As the Avatar stepped forward, a look of ridiculous calmness still plastered on his face, I gasped as I looked around uselessly for anything that could help me. My eyes settled back on my brother's face, and the love for him I had tried so long to bury out of my existence came flooding back into me.
" I began weakly. I felt pathetic, I felt like everything I had ridiculed. "Zuko, I'm sorry
"Liar." He whispered, and tears came to my eyes. The Avatar touched my forehead, and then my chest, and I cried freely.
"Zuko, I love you"
And then it began, and I was filled with a blue light that drowned out my paralyzing fear and replaced it with a numbness that I didn't understand. I could feel nothing, I could see nothing, and I knew he was killing me. I tried to fight back by blowing fire into his face but I was paralyzed in place, and in this world of blue and white light I couldn't feel my body anymore, I couldn't feel myself.

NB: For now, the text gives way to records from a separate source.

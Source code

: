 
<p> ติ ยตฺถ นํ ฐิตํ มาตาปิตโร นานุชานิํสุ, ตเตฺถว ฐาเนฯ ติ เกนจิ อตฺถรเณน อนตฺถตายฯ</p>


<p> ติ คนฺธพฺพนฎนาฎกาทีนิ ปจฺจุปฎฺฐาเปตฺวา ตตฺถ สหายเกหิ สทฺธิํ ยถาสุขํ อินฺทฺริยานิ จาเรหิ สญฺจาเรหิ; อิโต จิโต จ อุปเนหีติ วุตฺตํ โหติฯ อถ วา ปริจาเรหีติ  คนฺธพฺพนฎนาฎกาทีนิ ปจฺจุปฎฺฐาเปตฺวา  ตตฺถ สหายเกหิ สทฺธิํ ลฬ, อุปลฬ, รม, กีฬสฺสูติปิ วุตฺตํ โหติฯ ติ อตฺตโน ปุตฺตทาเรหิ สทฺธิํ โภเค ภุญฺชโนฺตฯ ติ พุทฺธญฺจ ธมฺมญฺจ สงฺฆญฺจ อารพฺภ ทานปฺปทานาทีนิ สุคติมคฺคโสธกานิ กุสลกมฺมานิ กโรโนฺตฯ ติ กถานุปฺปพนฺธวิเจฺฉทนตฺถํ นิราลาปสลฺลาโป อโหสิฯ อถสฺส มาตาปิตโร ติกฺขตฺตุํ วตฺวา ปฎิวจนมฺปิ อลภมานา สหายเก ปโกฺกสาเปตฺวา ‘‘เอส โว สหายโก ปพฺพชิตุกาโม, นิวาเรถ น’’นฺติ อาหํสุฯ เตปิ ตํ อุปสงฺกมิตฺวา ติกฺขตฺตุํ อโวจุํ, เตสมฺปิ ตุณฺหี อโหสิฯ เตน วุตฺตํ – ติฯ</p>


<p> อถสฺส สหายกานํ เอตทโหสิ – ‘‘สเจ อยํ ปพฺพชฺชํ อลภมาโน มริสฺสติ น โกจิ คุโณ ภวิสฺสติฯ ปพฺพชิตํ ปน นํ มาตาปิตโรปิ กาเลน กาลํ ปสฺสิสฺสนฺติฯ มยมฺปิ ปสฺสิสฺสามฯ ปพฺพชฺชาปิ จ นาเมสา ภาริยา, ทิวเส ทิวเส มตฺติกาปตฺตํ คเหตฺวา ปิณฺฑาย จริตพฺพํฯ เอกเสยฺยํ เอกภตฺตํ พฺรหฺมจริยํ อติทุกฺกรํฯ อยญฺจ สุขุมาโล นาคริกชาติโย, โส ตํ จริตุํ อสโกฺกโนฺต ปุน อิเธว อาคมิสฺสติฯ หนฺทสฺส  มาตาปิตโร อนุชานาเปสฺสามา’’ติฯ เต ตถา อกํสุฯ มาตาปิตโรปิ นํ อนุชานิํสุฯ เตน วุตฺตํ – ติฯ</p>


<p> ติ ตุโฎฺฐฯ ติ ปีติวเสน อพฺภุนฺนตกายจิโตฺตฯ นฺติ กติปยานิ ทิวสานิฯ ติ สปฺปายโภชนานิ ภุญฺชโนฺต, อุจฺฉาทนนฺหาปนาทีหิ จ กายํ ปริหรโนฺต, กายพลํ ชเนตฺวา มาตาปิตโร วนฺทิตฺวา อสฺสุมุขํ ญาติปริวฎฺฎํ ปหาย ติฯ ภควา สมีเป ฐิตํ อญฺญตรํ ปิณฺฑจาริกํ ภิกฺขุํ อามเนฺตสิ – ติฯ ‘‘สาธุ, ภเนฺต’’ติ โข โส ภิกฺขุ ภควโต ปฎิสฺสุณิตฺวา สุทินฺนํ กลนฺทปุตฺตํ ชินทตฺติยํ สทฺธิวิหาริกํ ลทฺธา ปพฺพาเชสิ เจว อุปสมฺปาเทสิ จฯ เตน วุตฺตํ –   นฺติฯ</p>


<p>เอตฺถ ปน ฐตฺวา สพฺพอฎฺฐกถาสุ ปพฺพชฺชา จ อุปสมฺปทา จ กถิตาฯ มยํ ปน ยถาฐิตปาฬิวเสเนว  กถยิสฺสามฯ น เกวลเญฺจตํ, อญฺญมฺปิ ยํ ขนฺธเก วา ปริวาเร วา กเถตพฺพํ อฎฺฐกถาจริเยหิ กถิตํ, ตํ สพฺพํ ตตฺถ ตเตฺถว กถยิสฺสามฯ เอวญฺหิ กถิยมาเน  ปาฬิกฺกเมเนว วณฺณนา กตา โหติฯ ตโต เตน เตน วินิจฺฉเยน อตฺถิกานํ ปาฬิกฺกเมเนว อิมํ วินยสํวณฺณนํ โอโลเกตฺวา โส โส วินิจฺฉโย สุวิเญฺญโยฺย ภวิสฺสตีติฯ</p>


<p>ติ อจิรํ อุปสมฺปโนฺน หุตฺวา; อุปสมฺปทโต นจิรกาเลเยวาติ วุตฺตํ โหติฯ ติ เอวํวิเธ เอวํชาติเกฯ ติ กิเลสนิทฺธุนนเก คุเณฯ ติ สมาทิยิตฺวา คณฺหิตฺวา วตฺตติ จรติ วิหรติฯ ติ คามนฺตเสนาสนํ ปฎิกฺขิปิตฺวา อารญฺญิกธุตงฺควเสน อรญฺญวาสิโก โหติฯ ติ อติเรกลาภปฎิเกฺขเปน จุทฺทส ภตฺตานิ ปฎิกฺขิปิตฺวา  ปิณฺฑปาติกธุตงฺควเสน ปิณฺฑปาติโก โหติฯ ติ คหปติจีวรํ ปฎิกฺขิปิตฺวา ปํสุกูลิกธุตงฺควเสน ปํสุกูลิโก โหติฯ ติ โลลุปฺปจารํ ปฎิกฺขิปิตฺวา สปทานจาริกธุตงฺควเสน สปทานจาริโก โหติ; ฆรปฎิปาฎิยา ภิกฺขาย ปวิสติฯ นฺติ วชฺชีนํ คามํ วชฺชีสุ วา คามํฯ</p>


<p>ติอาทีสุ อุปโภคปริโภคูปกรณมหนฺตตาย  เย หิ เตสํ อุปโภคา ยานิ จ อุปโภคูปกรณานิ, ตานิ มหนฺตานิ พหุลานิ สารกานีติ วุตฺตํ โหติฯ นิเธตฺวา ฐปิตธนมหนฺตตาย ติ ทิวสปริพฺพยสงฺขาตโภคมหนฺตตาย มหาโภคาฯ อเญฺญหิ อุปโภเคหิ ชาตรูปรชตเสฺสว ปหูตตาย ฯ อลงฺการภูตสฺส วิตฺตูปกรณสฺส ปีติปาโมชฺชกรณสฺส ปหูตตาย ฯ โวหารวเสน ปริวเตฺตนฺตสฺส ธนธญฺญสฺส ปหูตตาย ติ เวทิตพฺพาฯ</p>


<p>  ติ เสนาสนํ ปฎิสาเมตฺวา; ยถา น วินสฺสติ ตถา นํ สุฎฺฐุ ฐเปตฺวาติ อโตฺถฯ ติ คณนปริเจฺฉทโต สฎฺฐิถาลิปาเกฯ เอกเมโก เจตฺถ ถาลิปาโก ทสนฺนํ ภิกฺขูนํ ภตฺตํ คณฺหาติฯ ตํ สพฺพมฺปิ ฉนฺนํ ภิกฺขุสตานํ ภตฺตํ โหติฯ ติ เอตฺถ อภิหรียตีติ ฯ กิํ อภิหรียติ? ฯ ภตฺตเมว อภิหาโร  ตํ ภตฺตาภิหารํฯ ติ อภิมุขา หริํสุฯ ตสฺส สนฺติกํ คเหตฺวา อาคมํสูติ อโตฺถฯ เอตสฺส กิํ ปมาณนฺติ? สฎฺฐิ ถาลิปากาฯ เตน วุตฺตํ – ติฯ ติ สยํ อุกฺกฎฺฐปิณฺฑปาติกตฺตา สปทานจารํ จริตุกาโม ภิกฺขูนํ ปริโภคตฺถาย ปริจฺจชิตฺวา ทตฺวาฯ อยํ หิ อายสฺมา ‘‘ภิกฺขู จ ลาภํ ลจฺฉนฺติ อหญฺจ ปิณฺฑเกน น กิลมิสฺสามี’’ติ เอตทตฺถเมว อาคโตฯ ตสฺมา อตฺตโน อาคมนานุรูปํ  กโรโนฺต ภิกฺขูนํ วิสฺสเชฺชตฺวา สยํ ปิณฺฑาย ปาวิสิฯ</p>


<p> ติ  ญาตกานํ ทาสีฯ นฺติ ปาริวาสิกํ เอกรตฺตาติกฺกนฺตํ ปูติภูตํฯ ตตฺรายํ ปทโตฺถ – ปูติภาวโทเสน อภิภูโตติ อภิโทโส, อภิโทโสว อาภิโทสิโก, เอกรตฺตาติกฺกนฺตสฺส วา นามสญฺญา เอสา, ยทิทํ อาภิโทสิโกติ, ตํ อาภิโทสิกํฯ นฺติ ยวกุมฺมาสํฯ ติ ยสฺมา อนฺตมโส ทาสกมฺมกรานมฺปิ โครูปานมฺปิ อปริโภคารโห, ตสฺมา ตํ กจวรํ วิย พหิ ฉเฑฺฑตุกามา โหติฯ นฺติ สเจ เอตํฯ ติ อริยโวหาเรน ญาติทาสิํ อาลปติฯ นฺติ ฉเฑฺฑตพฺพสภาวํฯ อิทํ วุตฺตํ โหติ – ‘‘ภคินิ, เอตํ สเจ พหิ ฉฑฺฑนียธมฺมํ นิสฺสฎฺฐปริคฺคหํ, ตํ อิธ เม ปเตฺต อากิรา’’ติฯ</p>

Just when I thought it would end and I would enter the blackness of eternity, the world settled back into my senses and I took in a gasping breath. I looked aroundI was still in the courtyard, I was still chained to the grate, my brother and the Avatar were still in front of me.
Yet everything looked and felt completely different.
"What did you do?" I managed, my voice sounding foreign to me.
"You can no longer hurt anyone." The Avatar said calmly. "You are no longer a bender."
I wanted to scream
I wanted to laugh in his face and shout that he was lying, but the needed emotions did not come. I swallowed and looked up at Zuko, hoping uselessly that he would feel some compassion for the terror that was slowly seeping into me. But he did and said nothing.
Two Dai Li guards approached and unchained me. I knew the fire inside me would have made me demand the guards obey me, their previous ruler. I would have attacked them with my new freedom, attacked the Avatar. But the fire inside me had been put out, the smoke still swirling through my senses.
The Avatar hadn't killed me, but I felt dead anyway. And it was my own fault. The guards led me away and I complied. I felt filthy, I felt useless, and I felt it was all no better than I deserved for everything I did to those I cared about.
I wished the Avatar had killed me, but I hadn't even the strength to call him out for his cowardice. As the guards took me out of the courtyard, I cried silently for the life I lost, for the throne that should have been mine.
Zuko watched her get taken away, and Aang began putting the last lingering fires out, moving quickly and silently as he worked. Zuko thought about what his sister had said before Aang bended her spirit, and it shook him to his core.
"Okay, that will have to do for now." Aang said, smiling at him. "Let's regroup with the others. We have a lot of work to do the next few days, the next few weeks, even."
Aang turned away and started following the Dai Li. Zuko remained where he stood, looking around at the charred courtyard, feeling drained after the battle he had endured, his sister's lightning causing a lingering pain to throb through him.
He tried to swallow down a lump that had settled in his throat, and found himself choking down emotions he never thought he'd have.
"I love you too, Azula." He said, his voice shaking. Taking a deep breath, he left the courtyard, knowing these weren't the first steps toward fulfilling his destiny, but the last.